This gives me an accuracy of 0.83, meaning 83% of the time I will be correct. That's pretty good, I'm wondering if I can get better. I picked an arbitrary set of features (the first 1000): what happens if I use all approximately 3000 words in the review as features ?
It turns out that I get the same level of accuracy (83%) with 3000 features as I do with 1000 features. If I go the other way and shorten the feature set to use the top 100 features only, the accuracy drops to 75%.
encodedTestSet = asd.encodeData(rawTestSetData, emitDefaultFeatures)
print nltk.classify.accuracy(classifier, encodedTestSet)

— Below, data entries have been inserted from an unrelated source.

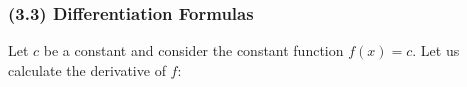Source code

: \begin{frame}
\frametitle{(3.3) Differentiation Formulas}
Let $c$ be a constant and consider the constant function $f(x) = c$.  Let us calculate the derivative of $f$:
%
%
\end{frame}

This gives me an accuracy of 0.83, meaning 83% of the time I will be correct. That's pretty good, I'm wondering if I can get better. I picked an arbitrary set of features (the first 1000): what happens if I use all approximately 3000 words in the review as features ?
It turns out that I get the same level of accuracy (83%) with 3000 features as I do with 1000 features. If I go the other way and shorten the feature set to use the top 100 features only, the accuracy drops to 75%.
I had originally written an encoding function that encoded the word as the value because I thought that the frequency of the feature value was being counted. That resulted in an incredibly low score. I read though the training method code and realized that what is being counted for each feature are the permutations of the value across each label. Also, the feature set needs to be invariant across the training examples. Doing this gave me the 'acceptable' baseline of 82% accuracy.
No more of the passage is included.